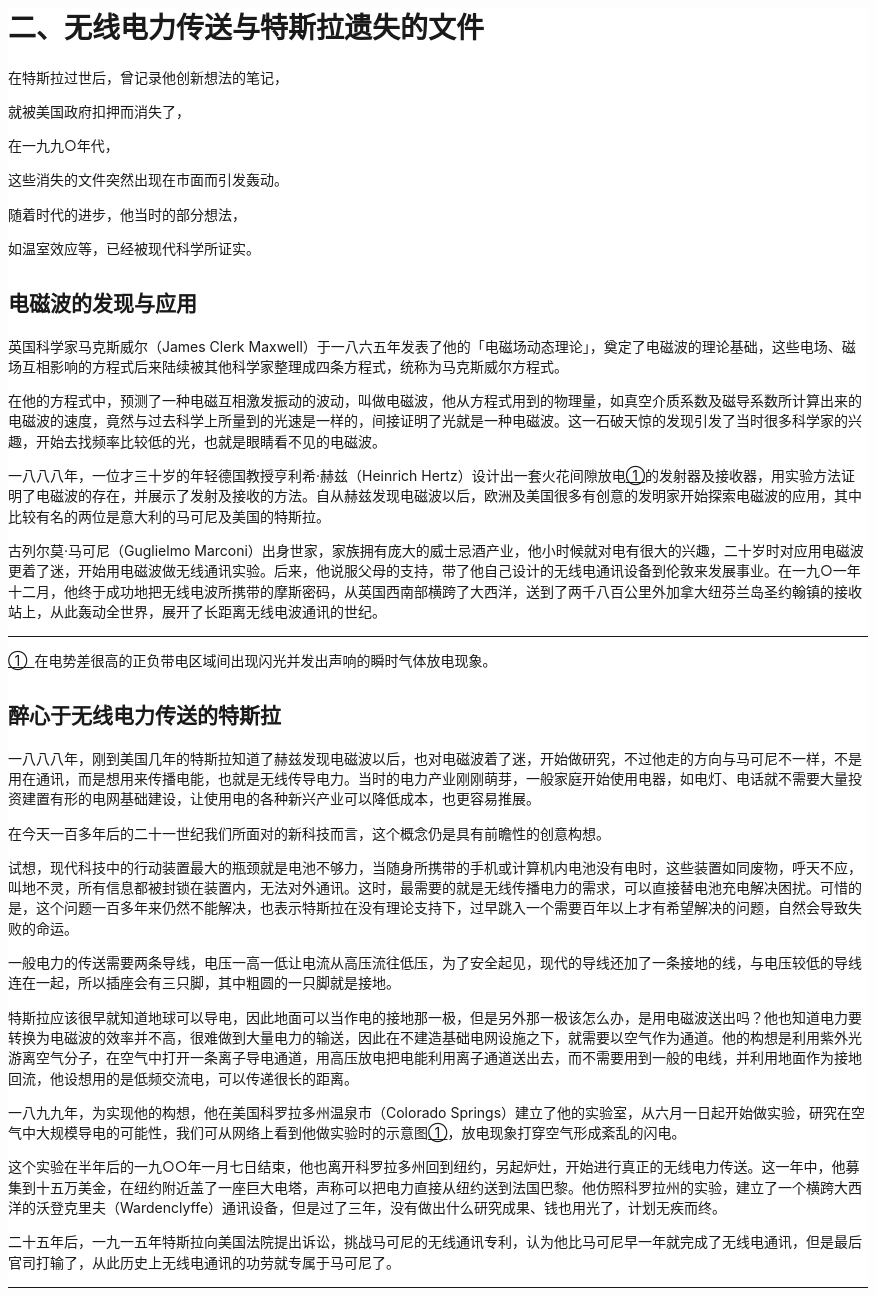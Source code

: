 # 二、无线电力传送与特斯拉遗失的文件

在特斯拉过世后，曾记录他创新想法的笔记，

就被美国政府扣押而消失了，

在一九九○年代，

这些消失的文件突然出现在市面而引发轰动。

随着时代的进步，他当时的部分想法，

如温室效应等，已经被现代科学所证实。

## 电磁波的发现与应用

英国科学家马克斯威尔（James Clerk Maxwell）于一八六五年发表了他的「电磁场动态理论」，奠定了电磁波的理论基础，这些电场、磁场互相影响的方程式后来陆续被其他科学家整理成四条方程式，统称为马克斯威尔方程式。

在他的方程式中，预测了一种电磁互相激发振动的波动，叫做电磁波，他从方程式用到的物理量，如真空介质系数及磁导系数所计算出来的电磁波的速度，竟然与过去科学上所量到的光速是一样的，间接证明了光就是一种电磁波。这一石破天惊的发现引发了当时很多科学家的兴趣，开始去找频率比较低的光，也就是眼睛看不见的电磁波。

一八八八年，一位才三十岁的年轻德国教授亨利希‧赫兹（Heinrich Hertz）设计出一套火花间隙放电[①](#foot-%E2%91%A0)的发射器及接收器，用实验方法证明了电磁波的存在，并展示了发射及接收的方法。自从赫兹发现电磁波以后，欧洲及美国很多有创意的发明家开始探索电磁波的应用，其中比较有名的两位是意大利的马可尼及美国的特斯拉。

古列尔莫‧马可尼（Guglielmo Marconi）出身世家，家族拥有庞大的威士忌酒产业，他小时候就对电有很大的兴趣，二十岁时对应用电磁波更着了迷，开始用电磁波做无线通讯实验。后来，他说服父母的支持，带了他自己设计的无线电通讯设备到伦敦来发展事业。在一九○一年十二月，他终于成功地把无线电波所携带的摩斯密码，从英国西南部横跨了大西洋，送到了两千八百公里外加拿大纽芬兰岛圣约翰镇的接收站上，从此轰动全世界，展开了长距离无线电波通讯的世纪。

* * *

[① ](#back-%E2%91%A0)在电势差很高的正负带电区域间出现闪光并发出声响的瞬时气体放电现象。

## 醉心于无线电力传送的特斯拉

一八八八年，刚到美国几年的特斯拉知道了赫兹发现电磁波以后，也对电磁波着了迷，开始做研究，不过他走的方向与马可尼不一样，不是用在通讯，而是想用来传播电能，也就是无线传导电力。当时的电力产业刚刚萌芽，一般家庭开始使用电器，如电灯、电话就不需要大量投资建置有形的电网基础建设，让使用电的各种新兴产业可以降低成本，也更容易推展。

在今天一百多年后的二十一世纪我们所面对的新科技而言，这个概念仍是具有前瞻性的创意构想。

试想，现代科技中的行动装置最大的瓶颈就是电池不够力，当随身所携带的手机或计算机内电池没有电时，这些装置如同废物，呼天不应，叫地不灵，所有信息都被封锁在装置内，无法对外通讯。这时，最需要的就是无线传播电力的需求，可以直接替电池充电解决困扰。可惜的是，这个问题一百多年来仍然不能解决，也表示特斯拉在没有理论支持下，过早跳入一个需要百年以上才有希望解决的问题，自然会导致失败的命运。

一般电力的传送需要两条导线，电压一高一低让电流从高压流往低压，为了安全起见，现代的导线还加了一条接地的线，与电压较低的导线连在一起，所以插座会有三只脚，其中粗圆的一只脚就是接地。

特斯拉应该很早就知道地球可以导电，因此地面可以当作电的接地那一极，但是另外那一极该怎么办，是用电磁波送出吗？他也知道电力要转换为电磁波的效率并不高，很难做到大量电力的输送，因此在不建造基础电网设施之下，就需要以空气作为通道。他的构想是利用紫外光游离空气分子，在空气中打开一条离子导电通道，用高压放电把电能利用离子通道送出去，而不需要用到一般的电线，并利用地面作为接地回流，他设想用的是低频交流电，可以传递很长的距离。

一八九九年，为实现他的构想，他在美国科罗拉多州温泉市（Colorado Springs）建立了他的实验室，从六月一日起开始做实验，研究在空气中大规模导电的可能性，我们可从网络上看到他做实验时的示意图[①](#foot-%E2%91%A0)，放电现象打穿空气形成紊乱的闪电。

这个实验在半年后的一九○○年一月七日结束，他也离开科罗拉多州回到纽约，另起炉灶，开始进行真正的无线电力传送。这一年中，他募集到十五万美金，在纽约附近盖了一座巨大电塔，声称可以把电力直接从纽约送到法国巴黎。他仿照科罗拉州的实验，建立了一个横跨大西洋的沃登克里夫（Wardenclyffe）通讯设备，但是过了三年，没有做出什么研究成果、钱也用光了，计划无疾而终。

二十五年后，一九一五年特斯拉向美国法院提出诉讼，挑战马可尼的无线通讯专利，认为他比马可尼早一年就完成了无线电通讯，但是最后官司打输了，从此历史上无线电通讯的功劳就专属于马可尼了。

* * *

TASK ITEM: Every line between the start of the listing and the line containing "在他的方程式中，预测了一种电", both ends counted, needs to be printed exactly, minus the pictures.

OUTPUT FOR THIS EXERCISE:
Source code

: # 二、无线电力传送与特斯拉遗失的文件

在特斯拉过世后，曾记录他创新想法的笔记，

就被美国政府扣押而消失了，

在一九九○年代，

这些消失的文件突然出现在市面而引发轰动。

随着时代的进步，他当时的部分想法，

如温室效应等，已经被现代科学所证实。

## 电磁波的发现与应用

英国科学家马克斯威尔（James Clerk Maxwell）于一八六五年发表了他的「电磁场动态理论」，奠定了电磁波的理论基础，这些电场、磁场互相影响的方程式后来陆续被其他科学家整理成四条方程式，统称为马克斯威尔方程式。

在他的方程式中，预测了一种电磁互相激发振动的波动，叫做电磁波，他从方程式用到的物理量，如真空介质系数及磁导系数所计算出来的电磁波的速度，竟然与过去科学上所量到的光速是一样的，间接证明了光就是一种电磁波。这一石破天惊的发现引发了当时很多科学家的兴趣，开始去找频率比较低的光，也就是眼睛看不见的电磁波。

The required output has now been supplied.